MI often unrecognized in patients with triple threat of diabetes, hypertension, and nephropathy

Susan Jeffrey

July 28, 2004

Houston, TX - A new study in a contemporary cohort shows a relatively high incidence of clinically unrecognized Q-wave MI among patients with diabetes, hypertension, and nephropathy[1]. Some 14% of first nonfatal MIs occurring among patients enrolled in the Irbesartan Diabetic Nephropathy Trial (IDNT) were identified only by protocol-driven electrocardiogram.

The study appears in the August 1, 2004 issue of the American Journal of Cardiology.

First author Dr David Aguilar (University of Texas Health Science Center, Houston) told heartwire that they were surprised by the number of unrecognized MIs in this clinical trial, where presumably both patients and physicians would be vigilant for cardiac events that were part of the primary end point.

"There are infarcts occurring that are escaping recognition, and we have to be aggressive in both counseling patients beforehand to try to prevent them and perhaps...having a low threshold for screening someone who has these risk factors and may have atypical symptoms," Aguilar said.
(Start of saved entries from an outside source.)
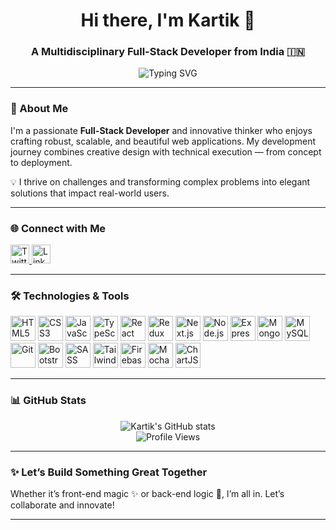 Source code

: <h1 align="center">Hi there, I'm Kartik 👋</h1>
<h3 align="center">A Multidisciplinary Full-Stack Developer from India 🇮🇳</h3>

<p align="center">
  <img src="https://readme-typing-svg.demolab.com?font=Fira+Code&weight=600&size=20&pause=1000&color=000000&center=true&width=440&lines=A+Multidisciplinary+Full-Stack+Developer!;Transforming+Concepts+into+Reality.;Unleashing+the+Power+of+React.js+and+Beyond!;Crafting+Seamless+Digital+Experiences." alt="Typing SVG" />
</p>

---

### 🚀 About Me

I'm a passionate **Full-Stack Developer** and innovative thinker who enjoys crafting robust, scalable, and beautiful web applications. My development journey combines creative design with technical execution — from concept to deployment.

💡 I thrive on challenges and transforming complex problems into elegant solutions that impact real-world users.

---

### 🌐 Connect with Me

<p align="left">
  <a href="https://twitter.com/kartik10gaikwad" target="_blank">
    <img src="https://cdn-icons-png.flaticon.com/512/733/733579.png" alt="Twitter" height="30" width="30" />
  </a>
  <a href="https://www.linkedin.com/in/kartik10gaikwad/" target="_blank">
    <img src="https://cdn-icons-png.flaticon.com/512/145/145807.png" alt="LinkedIn" height="30" width="30" />
  </a>
</p>

---

### 🛠️ Technologies & Tools

<p align="left">
  <img src="https://cdn.jsdelivr.net/gh/devicons/devicon/icons/html5/html5-original.svg" height="40" width="40" alt="HTML5" />
  <img src="https://cdn.jsdelivr.net/gh/devicons/devicon/icons/css3/css3-original.svg" height="40" width="40" alt="CSS3" />
  <img src="https://cdn.jsdelivr.net/gh/devicons/devicon/icons/javascript/javascript-original.svg" height="40" width="40" alt="JavaScript" />
  <img src="https://cdn.jsdelivr.net/gh/devicons/devicon/icons/typescript/typescript-original.svg" height="40" width="40" alt="TypeScript" />
  <img src="https://cdn.jsdelivr.net/gh/devicons/devicon/icons/react/react-original.svg" height="40" width="40" alt="React" />
  <img src="https://cdn.jsdelivr.net/gh/devicons/devicon/icons/redux/redux-original.svg" height="40" width="40" alt="Redux" />
  <img src="https://cdn.jsdelivr.net/gh/devicons/devicon/icons/nextjs/nextjs-original.svg" height="40" width="40" alt="Next.js" />
  <img src="https://cdn.jsdelivr.net/gh/devicons/devicon/icons/nodejs/nodejs-original.svg" height="40" width="40" alt="Node.js" />
  <img src="https://cdn.jsdelivr.net/gh/devicons/devicon/icons/express/express-original.svg" height="40" width="40" alt="Express" />
  <img src="https://cdn.jsdelivr.net/gh/devicons/devicon/icons/mongodb/mongodb-original.svg" height="40" width="40" alt="MongoDB" />
  <img src="https://cdn.jsdelivr.net/gh/devicons/devicon/icons/mysql/mysql-original.svg" height="40" width="40" alt="MySQL" />
  <img src="https://cdn.jsdelivr.net/gh/devicons/devicon/icons/git/git-original.svg" height="40" width="40" alt="Git" />
  <img src="https://cdn.jsdelivr.net/gh/devicons/devicon/icons/bootstrap/bootstrap-plain.svg" height="40" width="40" alt="Bootstrap" />
  <img src="https://cdn.jsdelivr.net/gh/devicons/devicon/icons/sass/sass-original.svg" height="40" width="40" alt="SASS" />
  <img src="https://www.vectorlogo.zone/logos/tailwindcss/tailwindcss-icon.svg" height="40" width="40" alt="Tailwind" />
  <img src="https://cdn.jsdelivr.net/gh/devicons/devicon/icons/firebase/firebase-plain.svg" height="40" width="40" alt="Firebase" />
  <img src="https://cdn.jsdelivr.net/gh/devicons/devicon/icons/mocha/mocha-plain.svg" height="40" width="40" alt="Mocha" />
  <img src="https://www.chartjs.org/media/logo-title.svg" height="40" width="40" alt="ChartJS" />
</p>

---

### 📊 GitHub Stats

<p align="center">
  <img src="https://github-readme-stats.vercel.app/api?username=cipher997&show_icons=true&theme=default" alt="Kartik's GitHub stats" />
  <br />
  <img src="https://komarev.com/ghpvc/?username=cipher997&label=Profile+Views&color=0e75b6&style=flat" alt="Profile Views" />
</p>

---

### ✨ Let’s Build Something Great Together

Whether it’s front-end magic ✨ or back-end logic 🧠, I’m all in. Let’s collaborate and innovate!

---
Diabetes patients at particular risk?

In the general population, the incidence of unrecognized MI has been estimated at between 20% and 40% by previous observational work, Aguilar said. Patients with type 2 diabetes are considered more susceptible to unrecognized MI, due perhaps to the neuropathy that can occur with the disease, interfering with their perception of pain, or because frequently their symptoms are atypical.
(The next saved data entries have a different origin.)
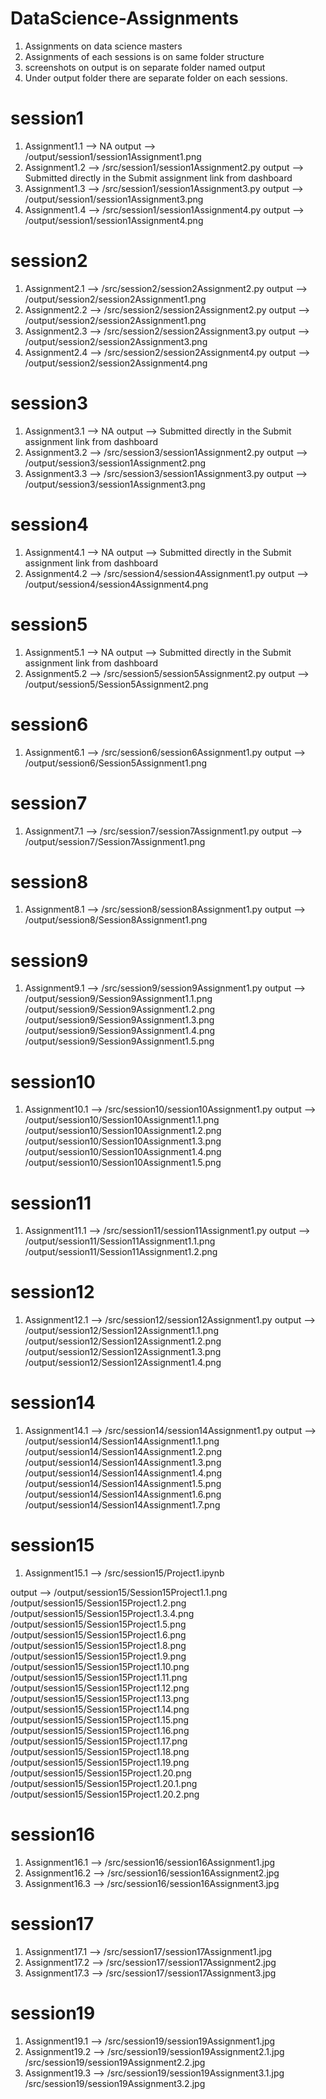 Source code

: # DataScience-Assignments
1. Assignments on data science masters
2. Assignments of each sessions is on same folder structure
3. screenshots on output is on separate folder named output
4. Under output folder there are separate folder on each sessions.

# session1
1. Assignment1.1 -->  NA                                       output --> /output/session1/session1Assignment1.png
2. Assignment1.2 --> /src/session1/session1Assignment2.py      output --> Submitted directly in the Submit assignment link from dashboard
3. Assignment1.3 --> /src/session1/session1Assignment3.py      output --> /output/session1/session1Assignment3.png
4. Assignment1.4 --> /src/session1/session1Assignment4.py      output --> /output/session1/session1Assignment4.png

# session2
1. Assignment2.1 --> /src/session2/session2Assignment2.py      output --> /output/session2/session2Assignment1.png
2. Assignment2.2 --> /src/session2/session2Assignment2.py      output --> /output/session2/session2Assignment1.png
3. Assignment2.3 --> /src/session2/session2Assignment3.py      output --> /output/session2/session2Assignment3.png
4. Assignment2.4 --> /src/session2/session2Assignment4.py      output --> /output/session2/session2Assignment4.png

# session3
1. Assignment3.1 --> NA                                        output --> Submitted directly in the Submit assignment link from dashboard
2. Assignment3.2 --> /src/session3/session1Assignment2.py      output --> /output/session3/session1Assignment2.png
3. Assignment3.3 --> /src/session3/session1Assignment3.py      output --> /output/session3/session1Assignment3.png

# session4
1. Assignment4.1 -->  NA                                       output --> Submitted directly in the Submit assignment link from dashboard
2. Assignment4.2 --> /src/session4/session4Assignment1.py      output --> /output/session4/session4Assignment4.png

# session5
1. Assignment5.1 --> NA                                        output --> Submitted directly in the Submit assignment link from dashboard
2. Assignment5.2 --> /src/session5/session5Assignment2.py      output --> /output/session5/Session5Assignment2.png

# session6
1. Assignment6.1 --> /src/session6/session6Assignment1.py      output --> /output/session6/Session5Assignment1.png

# session7
1. Assignment7.1 --> /src/session7/session7Assignment1.py      output --> /output/session7/Session7Assignment1.png

# session8
1. Assignment8.1 --> /src/session8/session8Assignment1.py      output --> /output/session8/Session8Assignment1.png

# session9
1. Assignment9.1 --> /src/session9/session9Assignment1.py      output --> /output/session9/Session9Assignment1.1.png
                                                                          /output/session9/Session9Assignment1.2.png
                                                                          /output/session9/Session9Assignment1.3.png
                                                                          /output/session9/Session9Assignment1.4.png
                                                                          /output/session9/Session9Assignment1.5.png
                                                                          
# session10
1. Assignment10.1 --> /src/session10/session10Assignment1.py      output --> /output/session10/Session10Assignment1.1.png
                                                                          /output/session10/Session10Assignment1.2.png
                                                                          /output/session10/Session10Assignment1.3.png
                                                                          /output/session10/Session10Assignment1.4.png
                                                                          /output/session10/Session10Assignment1.5.png

# session11
1. Assignment11.1 --> /src/session11/session11Assignment1.py      output --> /output/session11/Session11Assignment1.1.png
                                                                          /output/session11/Session11Assignment1.2.png

# session12
1. Assignment12.1 --> /src/session12/session12Assignment1.py      output --> /output/session12/Session12Assignment1.1.png
                                                                          /output/session12/Session12Assignment1.2.png
                                                                          /output/session12/Session12Assignment1.3.png
                                                                          /output/session12/Session12Assignment1.4.png
                                                                          
# session14
1. Assignment14.1 --> /src/session14/session14Assignment1.py      output --> /output/session14/Session14Assignment1.1.png
                                                                          /output/session14/Session14Assignment1.2.png
                                                                          /output/session14/Session14Assignment1.3.png
                                                                          /output/session14/Session14Assignment1.4.png                                                                                             /output/session14/Session14Assignment1.5.png
                                                                          /output/session14/Session14Assignment1.6.png
                                                                          /output/session14/Session14Assignment1.7.png
                                                                          
# session15
1. Assignment15.1 --> /src/session15/Project1.ipynb      

output -->
/output/session15/Session15Project1.1.png
/output/session15/Session15Project1.2.png
/output/session15/Session15Project1.3.4.png
/output/session15/Session15Project1.5.png
/output/session15/Session15Project1.6.png
/output/session15/Session15Project1.8.png
/output/session15/Session15Project1.9.png
/output/session15/Session15Project1.10.png
/output/session15/Session15Project1.11.png
/output/session15/Session15Project1.12.png
/output/session15/Session15Project1.13.png
/output/session15/Session15Project1.14.png
/output/session15/Session15Project1.15.png
/output/session15/Session15Project1.16.png
/output/session15/Session15Project1.17.png
/output/session15/Session15Project1.18.png
/output/session15/Session15Project1.19.png
/output/session15/Session15Project1.20.png
/output/session15/Session15Project1.20.1.png
/output/session15/Session15Project1.20.2.png

# session16
1. Assignment16.1 --> /src/session16/session16Assignment1.jpg
2. Assignment16.2 --> /src/session16/session16Assignment2.jpg
3. Assignment16.3 --> /src/session16/session16Assignment3.jpg

# session17
1. Assignment17.1 --> /src/session17/session17Assignment1.jpg
2. Assignment17.2 --> /src/session17/session17Assignment2.jpg
3. Assignment17.3 --> /src/session17/session17Assignment3.jpg


# session19
1. Assignment19.1 -->   /src/session19/session19Assignment1.jpg
2. Assignment19.2 -->   /src/session19/session19Assignment2.1.jpg
                        /src/session19/session19Assignment2.2.jpg
3. Assignment19.3 -->   /src/session19/session19Assignment3.1.jpg
                        /src/session19/session19Assignment3.2.jpg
In this study, Aguilar and colleagues used data from IDNT, where serial ECGs were available, to determine the number of new Q-wave infarctions in this cohort. In the trial, 1387 patients underwent ECG at baseline and then at 6, 12, 24, 36, and 48 months. All tests were evaluated by a core laboratory.

During a mean follow-up of 2.5 years, 14 of 99 first nonfatal MIs, or 14%, identified by ECG were clinically unrecognized. Although this number is less than previous estimates in the general population, the researchers note, it is more than the 4.3% of events that went unrecognized in the Heart Estrogen/Progestin Replacement Study (HERS).

Based on the HERS findings, where the incidence of unrecognized MI was quite low, frequent screening might not be cost effective, he noted. However, their new findings suggest it's still an important clinical problem, although this study is probably too small to make reliable cost-effectiveness estimates.

"I don't know if we can draw large conclusions regarding [frequent screening], but I think it's something to consider and hopefully an area of further research," he said.

The researchers point out that these numbers do not include the occurrence of non-Q-wave MI, which would bring the total even higher.